Yesterday, Blizzard admitted something I've known since February. A few people unsubbed from the game. However, one very important person in this household has returned, which has come as something of a surprise. Our 12 year old's been an avid gamer for a while now: Roblox, Runescape, an Xbox and PS3 Master but nothing that required the level of effort that Warcraft demands. He's had an account for some time, we just let it lapse. Last week, out of the blue, he asked me to reinstall the client. Since then there has been a level of application that I've not seen on any game for some time. I'm wondering if I missed a Memo somewhere... ^^

Last night, as a result, Mr Alt and me took him to a Cataclysm instance. His Death Knight had been L82 for quite some time, but as he hit 83 via questing, we had the option to take him from Deepholm where he was and run him around The Stonecore. Added bonus for P was the Grisly Trophies (relevant level mobs!1!!1!) but I was there, purely and simply, to garner him a ton of XP and some quest rewards. Absolutely the last thing I was expecting to drop from Slabhide did.

Stick a Flake in that roll STAT!

My son passed without a word, despite a real desire to own a Dragon of his own. He is well aware of Mum's obsessive farming of instances for mounts, but it was still wonderful when he thought of me. Needless to say, there was running around the Conservatory (possibly with a shirt over my head, I couldn't possibly comment.) I suspect there will be an CoT Strat and OS3D run before the weekend to reward him for his thoughtfulness (as those two dragon mounts are easy enough to nab.) However, with that roll, I'm betting my luck for the rest of the year might already have been used up, so taking him to the Vortex Pinnacle should be utterly safe and yield no surprises...

Big spear. Wee Dwarf woman.

I'm still working on Living Steel transmutes for the first Engineering mount (whilst also faffing with Jeeves mats on the new Engi to boot) so this is a very pleasant bonus. Next up, seeing if I can get the Blue Proto Drake to appear in Utguard Pinnacle... ^^

Generals and Majors

"Ultimately the problem is not the Guilds themselves, but what people do IN the Guilds. This interaction thing isn't the fault of the Guild per se, but the people who run them.".

And I don't think this is correct. I always thought that given the rules of the game of World of Warcraft, the people who run guilds in most cases are acting perfectly rational in making their guilds relatively exclusive and running them more like a military organization than a social club

It is not very often that I can start a Blog post by quoting myself in someone else's context. However Tobold's Blog had some stuff to say on the WoW Insider Community Topic I posted earlier in the week. His experience is clearly of Warcraft guilds that work in pretty much the exact opposite fashion to the Guild I've been a part of and run since Vanilla.

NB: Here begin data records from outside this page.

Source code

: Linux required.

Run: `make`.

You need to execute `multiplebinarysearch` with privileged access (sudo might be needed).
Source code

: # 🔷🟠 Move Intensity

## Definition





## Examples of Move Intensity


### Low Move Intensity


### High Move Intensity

So I wouldn't say that the interaction is "the fault of the people who run the guilds". The people who run the guilds are asking relatively basic questions of essentially "why would I want this guy to be in my guild?", and if game mechanics tell them that having "Mr. Nice Guy" in their guild is likely to be more of a hassle than it is worth, they decide accordingly.

And here I believe we have the basic diversion of opinion: basing recruiting decisions on game mechanics.

It makes a lot of sense to exclude people that, as a GM, you know will not fit into your Guild's make up. It is pretty easy to grasp a potential 'troublemaker' however even before they step into any content, if you take the time to do the groundwork beforehand. A decent Application, for instance, with questions aimed at identifying whether the person would be a good 'social' fit for your Guild, can go a lot towards easily recognising anyone that might be an issue. The fact remains that the content, however you choose to interact with it, can often end up as secondary to the social interactions in many guilds. Tobold's assertion that 'the only secondary function left for guilds is providing a separate chat channel for some socializing' is undoubtedly correct in its most basic sense, but the number of people from Guilds booking tickets to travel as 'groups' to Blizzcon this year indicates to me there's a lot more social to this equation than first meets the eye.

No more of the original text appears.